Dicha centralidad de la naturaleza como objeto de meditación en torno al conflicto armado, por ejemplo, se evidencia (además de los Autos de la JEP) en el reciente Informe de la Comisión de la Verdad (2022) que explora tímidamente la relación entre “naturaleza” y “violencia” a través de un gesto ambivalente: por un lado, el de reconocer el territorio y/o la naturaleza como “víctima”, es decir, como un “sujeto de derechos”, como dice la Jurisdicción de Paz, alrededor del cual se puede pensar en una justicia transicional “verde”, la más reciente variación sobre el tema restaurativo. Por otro, “como sujeto de dolor”, cuyo planteamiento nos permite aventurar una lectura sistémica de las “violencias de larga temporalidad” que nos invita a relatar la “violencia” de otra manera, más allá del arco narrativo de la confrontación político-ideológica (que llamamos “conflicto armado”) en función de la competencia por el Estado.

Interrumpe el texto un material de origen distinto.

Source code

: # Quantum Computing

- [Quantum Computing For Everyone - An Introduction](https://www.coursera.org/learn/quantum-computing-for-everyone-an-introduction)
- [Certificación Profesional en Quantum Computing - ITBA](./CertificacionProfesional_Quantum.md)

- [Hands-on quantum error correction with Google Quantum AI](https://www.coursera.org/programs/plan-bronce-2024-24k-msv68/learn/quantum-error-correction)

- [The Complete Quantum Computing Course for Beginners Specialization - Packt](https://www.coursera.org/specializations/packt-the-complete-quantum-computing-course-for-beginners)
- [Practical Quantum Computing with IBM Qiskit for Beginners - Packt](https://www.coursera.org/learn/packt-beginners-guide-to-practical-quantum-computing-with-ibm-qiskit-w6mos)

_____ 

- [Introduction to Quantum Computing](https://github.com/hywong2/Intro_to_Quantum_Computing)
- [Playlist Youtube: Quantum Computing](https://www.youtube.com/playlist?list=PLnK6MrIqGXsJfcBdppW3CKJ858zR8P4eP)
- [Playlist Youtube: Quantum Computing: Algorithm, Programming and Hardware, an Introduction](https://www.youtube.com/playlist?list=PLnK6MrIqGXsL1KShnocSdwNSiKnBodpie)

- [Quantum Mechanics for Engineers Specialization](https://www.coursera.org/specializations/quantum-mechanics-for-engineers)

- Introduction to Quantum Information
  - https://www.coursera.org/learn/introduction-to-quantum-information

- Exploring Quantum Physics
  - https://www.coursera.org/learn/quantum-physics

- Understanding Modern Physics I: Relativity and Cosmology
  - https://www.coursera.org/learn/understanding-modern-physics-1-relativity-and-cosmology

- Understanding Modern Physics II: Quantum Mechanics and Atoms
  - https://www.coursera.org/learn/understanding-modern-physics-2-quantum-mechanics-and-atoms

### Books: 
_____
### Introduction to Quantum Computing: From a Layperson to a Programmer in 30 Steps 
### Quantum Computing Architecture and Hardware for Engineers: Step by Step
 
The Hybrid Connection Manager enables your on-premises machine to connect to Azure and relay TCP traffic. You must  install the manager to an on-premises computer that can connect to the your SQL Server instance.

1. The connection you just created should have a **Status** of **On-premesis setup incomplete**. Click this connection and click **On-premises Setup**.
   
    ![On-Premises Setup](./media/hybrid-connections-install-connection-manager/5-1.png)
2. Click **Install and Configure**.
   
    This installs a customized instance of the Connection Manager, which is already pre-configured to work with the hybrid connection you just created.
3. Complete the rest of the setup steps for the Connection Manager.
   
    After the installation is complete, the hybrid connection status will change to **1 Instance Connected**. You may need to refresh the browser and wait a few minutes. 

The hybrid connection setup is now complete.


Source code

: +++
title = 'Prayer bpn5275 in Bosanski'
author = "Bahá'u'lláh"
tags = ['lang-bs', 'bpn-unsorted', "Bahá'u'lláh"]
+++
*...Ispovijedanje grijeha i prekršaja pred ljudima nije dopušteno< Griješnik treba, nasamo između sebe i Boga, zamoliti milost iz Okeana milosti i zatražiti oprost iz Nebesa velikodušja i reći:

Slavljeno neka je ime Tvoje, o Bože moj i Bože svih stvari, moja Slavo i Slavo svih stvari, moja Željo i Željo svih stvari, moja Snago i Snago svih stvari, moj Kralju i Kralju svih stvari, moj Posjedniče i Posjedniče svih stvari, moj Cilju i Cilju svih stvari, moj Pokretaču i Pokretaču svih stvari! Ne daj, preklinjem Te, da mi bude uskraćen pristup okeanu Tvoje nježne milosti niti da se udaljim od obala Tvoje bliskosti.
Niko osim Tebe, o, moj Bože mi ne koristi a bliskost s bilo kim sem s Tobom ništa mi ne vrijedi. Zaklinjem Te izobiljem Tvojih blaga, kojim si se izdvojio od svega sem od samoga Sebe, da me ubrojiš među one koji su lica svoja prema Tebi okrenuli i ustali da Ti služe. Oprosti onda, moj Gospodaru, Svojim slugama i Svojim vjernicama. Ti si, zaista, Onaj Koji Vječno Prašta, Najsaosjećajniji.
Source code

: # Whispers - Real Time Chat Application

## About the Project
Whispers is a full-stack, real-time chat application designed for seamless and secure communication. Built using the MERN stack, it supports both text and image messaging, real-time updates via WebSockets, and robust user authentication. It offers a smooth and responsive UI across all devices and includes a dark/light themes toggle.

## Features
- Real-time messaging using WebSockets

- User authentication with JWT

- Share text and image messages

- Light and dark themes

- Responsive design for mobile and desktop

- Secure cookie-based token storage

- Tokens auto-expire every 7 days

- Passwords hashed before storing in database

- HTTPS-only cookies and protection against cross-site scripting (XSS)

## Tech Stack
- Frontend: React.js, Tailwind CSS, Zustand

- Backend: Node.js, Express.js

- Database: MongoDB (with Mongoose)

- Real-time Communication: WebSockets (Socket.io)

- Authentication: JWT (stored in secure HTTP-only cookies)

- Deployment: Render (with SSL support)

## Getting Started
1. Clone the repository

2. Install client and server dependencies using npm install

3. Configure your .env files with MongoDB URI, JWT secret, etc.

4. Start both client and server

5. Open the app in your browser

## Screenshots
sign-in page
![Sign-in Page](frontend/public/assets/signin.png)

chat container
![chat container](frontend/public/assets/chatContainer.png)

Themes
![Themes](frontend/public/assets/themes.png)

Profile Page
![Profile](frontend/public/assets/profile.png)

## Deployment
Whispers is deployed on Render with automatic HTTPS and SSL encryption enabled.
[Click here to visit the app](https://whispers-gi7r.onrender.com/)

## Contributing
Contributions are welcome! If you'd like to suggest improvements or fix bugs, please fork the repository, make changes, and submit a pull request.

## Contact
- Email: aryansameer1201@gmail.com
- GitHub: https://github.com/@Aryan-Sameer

El primero es un gesto jurídico que se sitúa más en el ámbito causal, de los “impactos”, de una visión humano-céntrica de la violencia y de los derechos de los humanos. Y aunque es un avance importante para pensar las relaciones entre “naturaleza” y “violencia”, es también de alguna forma una domesticación de una “naturaleza” a la que no se le da cualificaciones de un sujeto, porque no piensa o no tiene “consciencia”. El segundo es un gesto heterodoxo y revelador sin duda, que se sitúa en el ámbito del volumen testimonial del Informe Final (Cuando los Pájaros No cantaban: Historias del Conflicto Armado en Colombia) y que nos plantea una gran cantidad de preguntas que se salen de los modos comunes de entender las violencias en Colombia.
II. Capas de Devastación
La Comisión de la Verdad de Colombia (y obviamente la JEP) es la primera que plantea, en el campo de los experimentos de justicia transicional, las relaciones entre el “conflicto armado”, técnicamente hablando, y la naturaleza, o el territorio. Ninguna otra Comisión lo había realizado, esto debido fundamentalmente a que son dispositivos diseñados para documentar las graves violaciones a los derechos humanos a través de una serie de metodologías que se concentran en la enunciación pública del dolor, sentido e infligido. De ahí la organización moral del mundo que nos habla de “víctimas” y “perpetradores” que certifican el daño con su palabra. Por eso las comisiones de verdad son dispositivos de escucha, donde hay un contexto de enunciación y unas condiciones para hacerlo audible.
En este contexto, como decía, emerge una tensión que influye en la idea de “naturaleza” cuando hablamos de paz. Por un lado, la idea de una “violencia reciente” que llamamos “conflicto armado” (la palabra “guerra” es imprecisa en este ámbito, a menos que se use como una metáfora) la cual tiene un “impacto directo” en la ruptura del entorno medioambiental y en las relaciones bioculturales. Para mal o para bien, “lo natural” queda subsumido y relatado desde esa lógica. Para entender esto tenemos campos interdisciplinarios como la ecología de guerra o “war ecology”, entre otros, que se encarga de leer (a través de diversos lenguajes como el de la economía o la ecología) los efectos de la guerra o el conflicto.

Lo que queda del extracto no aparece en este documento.